Search JTA's historical archive dating back to 1923

U.s., Argentine Jewish Leaders Will Closely Watch Bombing Trial

October 11, 2000
See Original Daily Bulletin From This Date
Advertisement

Six years after a bomb destroyed Argentina’s largest Jewish community building, killing 86 people, Jewish leaders in Buenos Aires and the United States are working to make those responsible are brought to justice.

Argentina is preparing to try five suspects allegedly involved in the attack.

“Jews throughout the world need to understand what is at stake here,” said Alfredo Neuburger, a consultant to DAIA, the political umbrella organization of Argentine Jewry. “This wasn’t just an attack on Jews in Buenos Aires, this was an attack on all Jews.”

Neuburger, the executive director of DAIA at the time of the 1994 AMIA Jewish Community Center bombing, came to the United States last week to begin two weeks of meetings with Jewish groups in Washington, Baltimore and New York to raise awareness of the upcoming trial.

This week, he was also scheduled to meet with members of the U.S. State Department and the House International Relations Committee.

Neuburger said he would urge them to continue U.S. legal assistance to Argentina, which led to the capture of the four ex-Argentine police officers and one civilian who will stand trial in April.

Since the attack, U.S. intelligence has worked closely with Argentina to solve the bombing, which many believe was supported by Iranian terrorist organizations. Progress in the investigations of the AMIA bombing and of the 1992 Israeli Embassy bombing in Buenos Aires, which killed 29, has been painfully slow, said Neuburger.

The five suspects, who face life imprisonment if found guilty, are being tried as accessories to the crime. Many more people are presumed to have been directly involved in the explosion, though no other arrests have been made, and a definitive tie to Iranian terrorist groups has never been established.

The now eight-year-old inquiry into the roots of the Embassy bombing has also failed to produce suspects.

“It is our hope that as this case is tried, new proof will appear and we will go as deep as we can into finding those responsible,” said Diego Tettamanti, political counselor with the Argentine Embassy in Washington.

Jewish leaders say they are hopeful for resolution under the leadership of Argentine President Fernando de la Rua, who took office last year.

He met with several Jewish groups in Washington in June, where he apologized for his country’s acceptance of Nazis after World War II and promised to strengthen the AMIA probe.

Jewish leaders are encouraging world Jewry to keep the case in the spotlight.

“With every year that passes, apathy sets in,” said Dina Siegel Vann, Latin American affairs director for B’nai B’rith International. “But if justice is not served now, it is just laying the groundwork for more attacks.”

B’nai B’rith has been granted observer status for the trial, and will have access to all trial proceedings and materials, Siegel Vann said. The group will act as “the voice of world Jewry” at the trial, she said.

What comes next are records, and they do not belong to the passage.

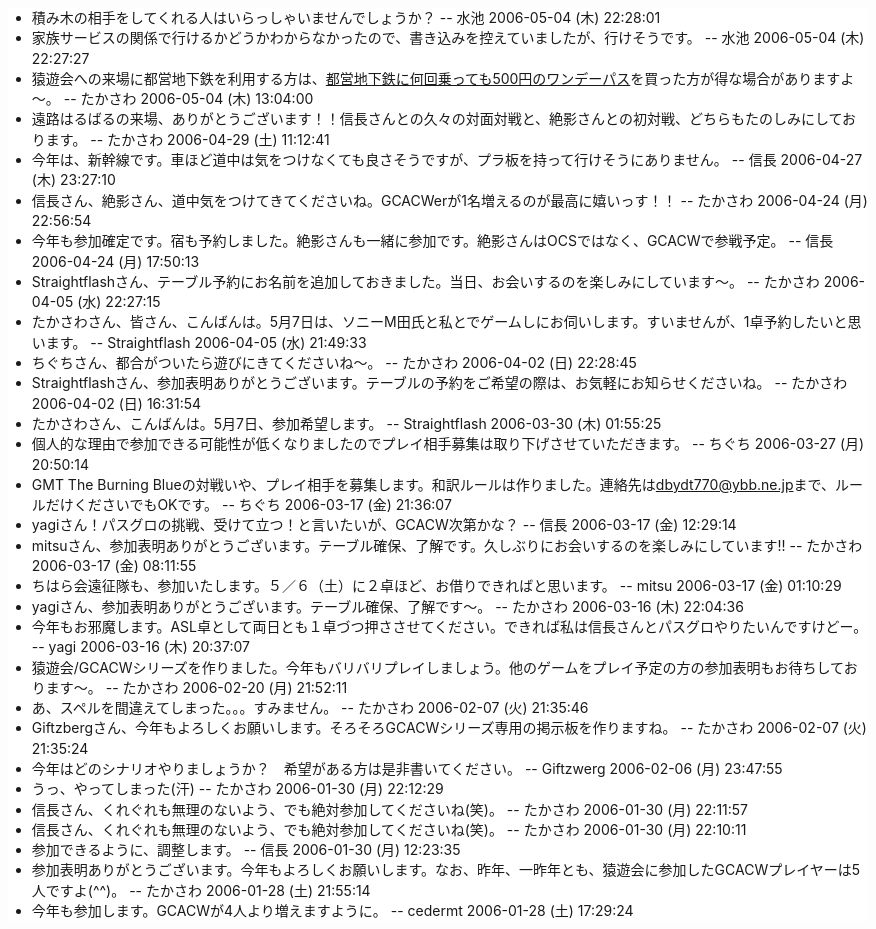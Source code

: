 -   積み木の相手をしてくれる人はいらっしゃいませんでしょうか？ -- 水池  2006-05-04 (木) 22:28:01
-   家族サービスの関係で行けるかどうかわからなかったので、書き込みを控えていましたが、行けそうです。 -- 水池  2006-05-04 (木) 22:27:27
-   猿遊会への来場に都営地下鉄を利用する方は、[都営地下鉄に何回乗っても500円のワンデーパス](http://www.kotsu.metro.tokyo.jp/news/sub_n_20060303a.html)を買った方が得な場合がありますよ～。 --  たかさわ  2006-05-04 (木) 13:04:00
-   遠路はるばるの来場、ありがとうございます！！信長さんとの久々の対面対戦と、絶影さんとの初対戦、どちらもたのしみにしております。 --  たかさわ  2006-04-29 (土) 11:12:41
-   今年は、新幹線です。車ほど道中は気をつけなくても良さそうですが、プラ板を持って行けそうにありません。 -- 信長  2006-04-27 (木) 23:27:10
-   信長さん、絶影さん、道中気をつけてきてくださいね。GCACWerが1名増えるのが最高に嬉いっす！！ --  たかさわ  2006-04-24 (月) 22:56:54
-   今年も参加確定です。宿も予約しました。絶影さんも一緒に参加です。絶影さんはOCSではなく、GCACWで参戦予定。 -- 信長  2006-04-24 (月) 17:50:13
-   Straightflashさん、テーブル予約にお名前を追加しておきました。当日、お会いするのを楽しみにしています～。 --  たかさわ  2006-04-05 (水) 22:27:15
-   たかさわさん、皆さん、こんばんは。5月7日は、ソニーM田氏と私とでゲームしにお伺いします。すいませんが、1卓予約したいと思います。 -- Straightflash  2006-04-05 (水) 21:49:33
-   ちぐちさん、都合がついたら遊びにきてくださいね～。 --  たかさわ  2006-04-02 (日) 22:28:45
-   Straightflashさん、参加表明ありがとうございます。テーブルの予約をご希望の際は、お気軽にお知らせくださいね。 --  たかさわ  2006-04-02 (日) 16:31:54
-   たかさわさん、こんばんは。5月7日、参加希望します。 -- Straightflash  2006-03-30 (木) 01:55:25
-   個人的な理由で参加できる可能性が低くなりましたのでプレイ相手募集は取り下げさせていただきます。 -- ちぐち  2006-03-27 (月) 20:50:14
-   GMT The Burning Blueの対戦いや、プレイ相手を募集します。和訳ルールは作りました。連絡先は[dbydt770@ybb.ne.jp](mailto:dbydt770@ybb.ne.jp)まで、ルールだけくださいでもOKです。 -- ちぐち  2006-03-17 (金) 21:36:07
-   yagiさん！パスグロの挑戦、受けて立つ！と言いたいが、GCACW次第かな？ -- 信長  2006-03-17 (金) 12:29:14
-   mitsuさん、参加表明ありがとうございます。テーブル確保、了解です。久しぶりにお会いするのを楽しみにしています!! --  たかさわ  2006-03-17 (金) 08:11:55
-   ちはら会遠征隊も、参加いたします。５／６（土）に２卓ほど、お借りできればと思います。 -- mitsu  2006-03-17 (金) 01:10:29
-   yagiさん、参加表明ありがとうございます。テーブル確保、了解です～。 --  たかさわ  2006-03-16 (木) 22:04:36
-   今年もお邪魔します。ASL卓として両日とも１卓づつ押ささせてください。できれば私は信長さんとパスグロやりたいんですけどー。 -- yagi  2006-03-16 (木) 20:37:07
-   猿遊会/GCACWシリーズを作りました。今年もバリバリプレイしましょう。他のゲームをプレイ予定の方の参加表明もお待ちしております～。 --  たかさわ  2006-02-20 (月) 21:52:11
-   あ、スペルを間違えてしまった。。。すみません。 --  たかさわ  2006-02-07 (火) 21:35:46
-   Giftzbergさん、今年もよろしくお願いします。そろそろGCACWシリーズ専用の掲示板を作りますね。 --  たかさわ  2006-02-07 (火) 21:35:24
-   今年はどのシナリオやりましょうか？　希望がある方は是非書いてください。 -- Giftzwerg  2006-02-06 (月) 23:47:55
-   うっ、やってしまった(汗) --  たかさわ  2006-01-30 (月) 22:12:29
-   信長さん、くれぐれも無理のないよう、でも絶対参加してくださいね(笑)。 --  たかさわ  2006-01-30 (月) 22:11:57
-   信長さん、くれぐれも無理のないよう、でも絶対参加してくださいね(笑)。 --  たかさわ  2006-01-30 (月) 22:10:11
-   参加できるように、調整します。 -- 信長  2006-01-30 (月) 12:23:35
-   参加表明ありがとうございます。今年もよろしくお願いします。なお、昨年、一昨年とも、猿遊会に参加したGCACWプレイヤーは5人ですよ(^^)。 --  たかさわ  2006-01-28 (土) 21:55:14
-   今年も参加します。GCACWが4人より増えますように。 -- cedermt  2006-01-28 (土) 17:29:24
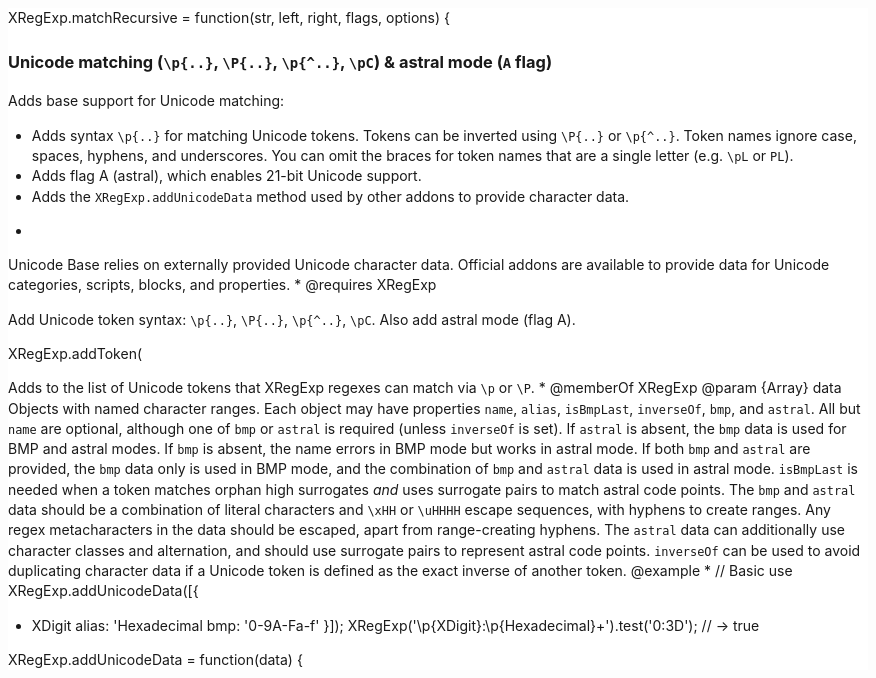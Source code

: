 XRegExp.matchRecursive = function(str, left, right, flags, options) {




### Unicode matching (`\p{..}`, `\P{..}`, `\p{^..}`, `\pC`) & astral mode (`A` flag)

Adds base support for Unicode matching:
- Adds syntax `\p{..}` for matching Unicode tokens. Tokens can be inverted using `\P{..}` or
  `\p{^..}`. Token names ignore case, spaces, hyphens, and underscores. You can omit the
  braces for token names that are a single letter (e.g. `\pL` or `PL`).
- Adds flag A (astral), which enables 21-bit Unicode support.
- Adds the `XRegExp.addUnicodeData` method used by other addons to provide character data.
 *
Unicode Base relies on externally provided Unicode character data. Official addons are
available to provide data for Unicode categories, scripts, blocks, and properties.
 *
@requires XRegExp





Add Unicode token syntax: `\p{..}`, `\P{..}`, `\p{^..}`, `\pC`. Also add astral mode (flag A).

XRegExp.addToken(


Adds to the list of Unicode tokens that XRegExp regexes can match via `\p` or `\P`.
 *
@memberOf XRegExp
@param {Array} data Objects with named character ranges. Each object may have properties
  `name`, `alias`, `isBmpLast`, `inverseOf`, `bmp`, and `astral`. All but `name` are
  optional, although one of `bmp` or `astral` is required (unless `inverseOf` is set). If
  `astral` is absent, the `bmp` data is used for BMP and astral modes. If `bmp` is absent,
  the name errors in BMP mode but works in astral mode. If both `bmp` and `astral` are
  provided, the `bmp` data only is used in BMP mode, and the combination of `bmp` and
  `astral` data is used in astral mode. `isBmpLast` is needed when a token matches orphan
  high surrogates *and* uses surrogate pairs to match astral code points. The `bmp` and
  `astral` data should be a combination of literal characters and `\xHH` or `\uHHHH` escape
  sequences, with hyphens to create ranges. Any regex metacharacters in the data should be
  escaped, apart from range-creating hyphens. The `astral` data can additionally use
  character classes and alternation, and should use surrogate pairs to represent astral code
  points. `inverseOf` can be used to avoid duplicating character data if a Unicode token is
  defined as the exact inverse of another token.
@example
 *
// Basic use
XRegExp.addUnicodeData([{
  - XDigit
  alias: 'Hexadecimal
  bmp: '0-9A-Fa-f'
}]);
XRegExp('\\p{XDigit}:\\p{Hexadecimal}+').test('0:3D'); // -> true

XRegExp.addUnicodeData = function(data) {
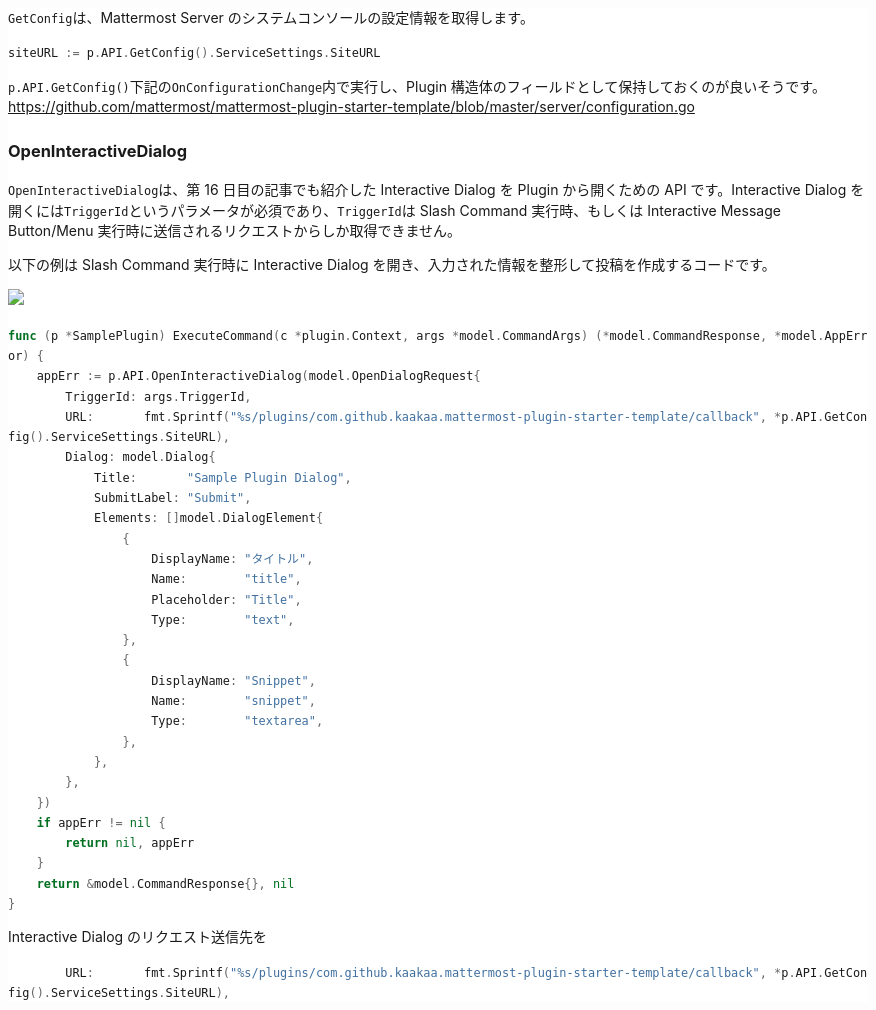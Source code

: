`GetConfig`は、Mattermost Server のシステムコンソールの設定情報を取得します。

```go
siteURL := p.API.GetConfig().ServiceSettings.SiteURL
```

`p.API.GetConfig()`下記の`OnConfigurationChange`内で実行し、Plugin 構造体のフィールドとして保持しておくのが良いそうです。
https://github.com/mattermost/mattermost-plugin-starter-template/blob/master/server/configuration.go

### OpenInteractiveDialog

`OpenInteractiveDialog`は、第 16 日目の記事でも紹介した Interactive Dialog を Plugin から開くための API です。Interactive Dialog を開くには`TriggerId`というパラメータが必須であり、`TriggerId`は Slash Command 実行時、もしくは Interactive Message Button/Menu 実行時に送信されるリクエストからしか取得できません。

以下の例は Slash Command 実行時に Interactive Dialog を開き、入力された情報を整形して投稿を作成するコードです。

![](https://blog.kaakaa.dev/images/posts/advent-calendar-2020/day19/open-interactive-dialog.gif)

```go:plugin.go
func (p *SamplePlugin) ExecuteCommand(c *plugin.Context, args *model.CommandArgs) (*model.CommandResponse, *model.AppError) {
	appErr := p.API.OpenInteractiveDialog(model.OpenDialogRequest{
		TriggerId: args.TriggerId,
		URL:       fmt.Sprintf("%s/plugins/com.github.kaakaa.mattermost-plugin-starter-template/callback", *p.API.GetConfig().ServiceSettings.SiteURL),
		Dialog: model.Dialog{
			Title:       "Sample Plugin Dialog",
			SubmitLabel: "Submit",
			Elements: []model.DialogElement{
				{
					DisplayName: "タイトル",
					Name:        "title",
					Placeholder: "Title",
					Type:        "text",
				},
				{
					DisplayName: "Snippet",
					Name:        "snippet",
					Type:        "textarea",
				},
			},
		},
	})
	if appErr != nil {
		return nil, appErr
	}
	return &model.CommandResponse{}, nil
}
```

Interactive Dialog のリクエスト送信先を

```go
		URL:       fmt.Sprintf("%s/plugins/com.github.kaakaa.mattermost-plugin-starter-template/callback", *p.API.GetConfig().ServiceSettings.SiteURL),
```
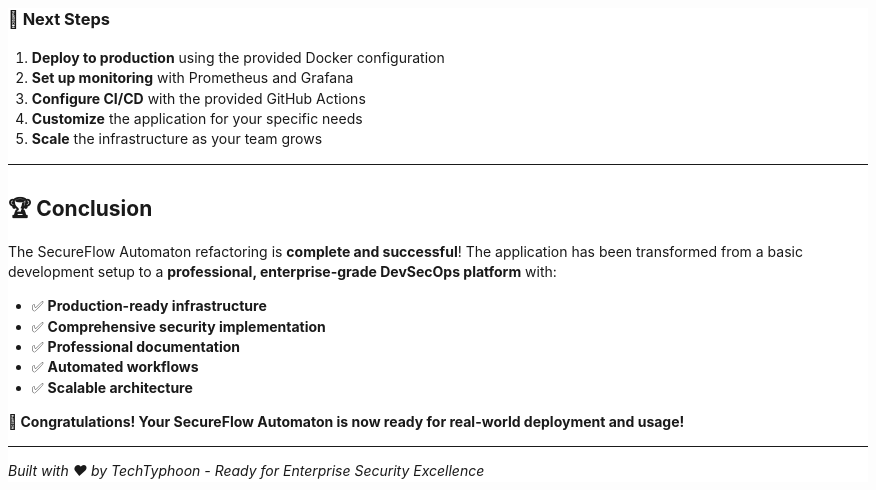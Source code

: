 ### 🎯 **Next Steps**
1. **Deploy to production** using the provided Docker configuration
2. **Set up monitoring** with Prometheus and Grafana
3. **Configure CI/CD** with the provided GitHub Actions
4. **Customize** the application for your specific needs
5. **Scale** the infrastructure as your team grows

---

## 🏆 **Conclusion**

The SecureFlow Automaton refactoring is **complete and successful**! The application has been transformed from a basic development setup to a **professional, enterprise-grade DevSecOps platform** with:

- ✅ **Production-ready infrastructure**
- ✅ **Comprehensive security implementation**
- ✅ **Professional documentation**
- ✅ **Automated workflows**
- ✅ **Scalable architecture**

**🎉 Congratulations! Your SecureFlow Automaton is now ready for real-world deployment and usage!**

---

*Built with ❤️ by TechTyphoon - Ready for Enterprise Security Excellence*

Martin Raffel, associate executive vice chairman of the Jewish Council for Public Affairs, said it is important for American Jews to continue to show solidarity with the Argentine Jewish community.

“We must continue to communicate to the Argentine government and community there that this is an issue we will not stop raising,” he said.

Numbering about 230,000, Argentina is home to the largest Jewish community in Latin America, according to the World Jewish Congress.

Shock over the AMIA bombing deeply affected Jewish life in Buenos Aires, Neuburger said. Though a new building stands today where rubble from the old one fell, most Jewish groups have instituted “a new structure of security,” with guards at every entrance, he said.

Neuburger said he is still shaken by the loss of his 21-year-old secretary and several staff members, who were killed as the building collapsed July 18, 1994. He was out of the office on business that morning, so his own life was spared.

“There has been a tremendous psychological effect,” he said. “But it will be much worse if justice is never found.”